▸ **THE TASK**:
Find the string "functional" in the data, then copy every line where it is found.

▸ **MATERIALS PROVIDED**:
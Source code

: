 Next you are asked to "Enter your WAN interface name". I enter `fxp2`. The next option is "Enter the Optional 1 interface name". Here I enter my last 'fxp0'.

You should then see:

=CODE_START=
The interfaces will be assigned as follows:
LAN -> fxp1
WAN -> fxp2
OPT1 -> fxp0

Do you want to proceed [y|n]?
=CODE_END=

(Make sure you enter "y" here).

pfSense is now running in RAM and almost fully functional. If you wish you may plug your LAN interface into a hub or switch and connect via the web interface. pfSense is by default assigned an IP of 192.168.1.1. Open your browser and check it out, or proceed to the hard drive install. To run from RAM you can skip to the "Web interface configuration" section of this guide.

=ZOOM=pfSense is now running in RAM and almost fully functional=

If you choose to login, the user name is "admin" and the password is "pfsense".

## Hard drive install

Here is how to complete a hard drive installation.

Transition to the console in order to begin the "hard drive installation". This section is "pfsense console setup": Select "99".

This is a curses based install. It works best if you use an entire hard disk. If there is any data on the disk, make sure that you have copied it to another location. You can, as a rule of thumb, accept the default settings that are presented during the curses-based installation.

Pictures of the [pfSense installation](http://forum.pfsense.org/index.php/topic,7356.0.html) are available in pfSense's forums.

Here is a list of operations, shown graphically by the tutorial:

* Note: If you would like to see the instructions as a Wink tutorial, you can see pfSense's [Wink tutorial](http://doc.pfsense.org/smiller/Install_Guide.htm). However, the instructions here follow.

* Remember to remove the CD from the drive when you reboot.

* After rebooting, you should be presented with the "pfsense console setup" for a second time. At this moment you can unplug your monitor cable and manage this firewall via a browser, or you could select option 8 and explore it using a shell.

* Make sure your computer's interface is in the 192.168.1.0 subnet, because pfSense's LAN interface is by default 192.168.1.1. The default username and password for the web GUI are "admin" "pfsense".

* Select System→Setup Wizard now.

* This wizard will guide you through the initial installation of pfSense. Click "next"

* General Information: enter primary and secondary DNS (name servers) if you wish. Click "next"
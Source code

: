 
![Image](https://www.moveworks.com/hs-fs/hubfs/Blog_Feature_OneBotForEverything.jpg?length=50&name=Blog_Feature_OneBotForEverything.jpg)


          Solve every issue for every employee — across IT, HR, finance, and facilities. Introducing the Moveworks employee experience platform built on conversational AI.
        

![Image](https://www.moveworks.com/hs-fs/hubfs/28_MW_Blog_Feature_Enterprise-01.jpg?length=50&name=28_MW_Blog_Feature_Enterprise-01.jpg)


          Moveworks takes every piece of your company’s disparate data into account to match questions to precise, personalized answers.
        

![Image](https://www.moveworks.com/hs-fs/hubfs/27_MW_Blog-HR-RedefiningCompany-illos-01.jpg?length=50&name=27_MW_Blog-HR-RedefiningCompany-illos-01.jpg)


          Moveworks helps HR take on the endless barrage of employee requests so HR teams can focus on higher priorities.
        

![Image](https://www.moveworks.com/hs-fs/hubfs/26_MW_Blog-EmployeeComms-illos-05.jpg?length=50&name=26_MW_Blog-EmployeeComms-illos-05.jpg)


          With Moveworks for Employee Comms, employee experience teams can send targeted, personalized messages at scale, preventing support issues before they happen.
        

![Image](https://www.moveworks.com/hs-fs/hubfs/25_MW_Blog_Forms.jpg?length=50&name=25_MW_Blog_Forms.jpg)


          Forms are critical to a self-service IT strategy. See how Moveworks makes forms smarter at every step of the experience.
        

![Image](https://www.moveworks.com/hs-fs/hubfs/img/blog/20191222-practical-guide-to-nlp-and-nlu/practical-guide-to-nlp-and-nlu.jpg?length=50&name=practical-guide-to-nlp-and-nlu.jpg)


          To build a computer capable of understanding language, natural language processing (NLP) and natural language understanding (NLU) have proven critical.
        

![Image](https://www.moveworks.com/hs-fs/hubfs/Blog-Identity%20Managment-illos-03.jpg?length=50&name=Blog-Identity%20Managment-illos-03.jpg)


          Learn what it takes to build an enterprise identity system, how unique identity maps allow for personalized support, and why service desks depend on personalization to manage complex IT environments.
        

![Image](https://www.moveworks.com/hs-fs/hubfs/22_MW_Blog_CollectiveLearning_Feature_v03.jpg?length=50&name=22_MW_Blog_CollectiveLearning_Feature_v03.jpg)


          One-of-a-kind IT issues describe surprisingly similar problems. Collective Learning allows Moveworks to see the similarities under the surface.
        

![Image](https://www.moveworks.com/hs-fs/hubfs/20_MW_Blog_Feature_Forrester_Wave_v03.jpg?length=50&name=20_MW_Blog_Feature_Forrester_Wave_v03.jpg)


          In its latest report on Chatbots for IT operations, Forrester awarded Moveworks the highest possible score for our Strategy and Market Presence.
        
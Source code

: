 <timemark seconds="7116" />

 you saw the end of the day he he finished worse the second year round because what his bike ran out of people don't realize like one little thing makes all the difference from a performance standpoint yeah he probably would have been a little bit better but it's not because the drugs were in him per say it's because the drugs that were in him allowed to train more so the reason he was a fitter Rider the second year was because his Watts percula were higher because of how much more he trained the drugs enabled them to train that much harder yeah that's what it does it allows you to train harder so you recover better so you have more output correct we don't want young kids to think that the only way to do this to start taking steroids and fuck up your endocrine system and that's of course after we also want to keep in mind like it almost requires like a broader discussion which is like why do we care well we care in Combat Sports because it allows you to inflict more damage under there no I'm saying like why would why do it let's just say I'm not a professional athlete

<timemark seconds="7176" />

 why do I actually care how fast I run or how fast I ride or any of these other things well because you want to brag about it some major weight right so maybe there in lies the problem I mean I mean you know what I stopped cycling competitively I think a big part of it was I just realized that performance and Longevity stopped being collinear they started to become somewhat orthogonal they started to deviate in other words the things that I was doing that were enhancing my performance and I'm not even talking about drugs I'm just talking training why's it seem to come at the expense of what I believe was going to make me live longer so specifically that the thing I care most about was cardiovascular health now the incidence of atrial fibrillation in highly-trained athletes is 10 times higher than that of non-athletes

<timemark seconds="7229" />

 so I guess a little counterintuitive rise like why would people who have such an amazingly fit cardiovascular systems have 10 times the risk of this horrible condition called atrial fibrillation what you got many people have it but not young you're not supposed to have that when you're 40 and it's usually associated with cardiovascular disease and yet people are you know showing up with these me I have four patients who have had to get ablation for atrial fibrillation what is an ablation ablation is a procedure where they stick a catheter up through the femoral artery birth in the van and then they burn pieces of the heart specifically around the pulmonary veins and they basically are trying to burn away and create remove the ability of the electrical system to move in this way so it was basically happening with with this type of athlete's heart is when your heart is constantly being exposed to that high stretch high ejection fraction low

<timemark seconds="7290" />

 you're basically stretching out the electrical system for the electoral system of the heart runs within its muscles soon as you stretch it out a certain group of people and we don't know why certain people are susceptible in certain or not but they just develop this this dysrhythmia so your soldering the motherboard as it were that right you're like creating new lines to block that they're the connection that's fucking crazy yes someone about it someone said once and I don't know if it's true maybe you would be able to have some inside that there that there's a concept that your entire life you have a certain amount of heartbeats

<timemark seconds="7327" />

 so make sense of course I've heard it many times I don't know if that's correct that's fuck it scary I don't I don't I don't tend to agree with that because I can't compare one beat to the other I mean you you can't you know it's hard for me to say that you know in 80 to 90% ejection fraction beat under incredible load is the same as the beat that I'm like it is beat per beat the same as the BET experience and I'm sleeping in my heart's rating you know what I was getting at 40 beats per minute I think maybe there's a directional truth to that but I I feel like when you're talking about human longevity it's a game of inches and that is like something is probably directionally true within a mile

▸ **SOLUTION**:
pfSense is now running in RAM and almost fully functional. If you wish you may plug your LAN interface into a hub or switch and connect via the web interface. pfSense is by default assigned an IP of 192.168.1.1. Open your browser and check it out, or proceed to the hard drive install. To run from RAM you can skip to the "Web interface configuration" section of this guide.
=ZOOM=pfSense is now running in RAM and almost fully functional=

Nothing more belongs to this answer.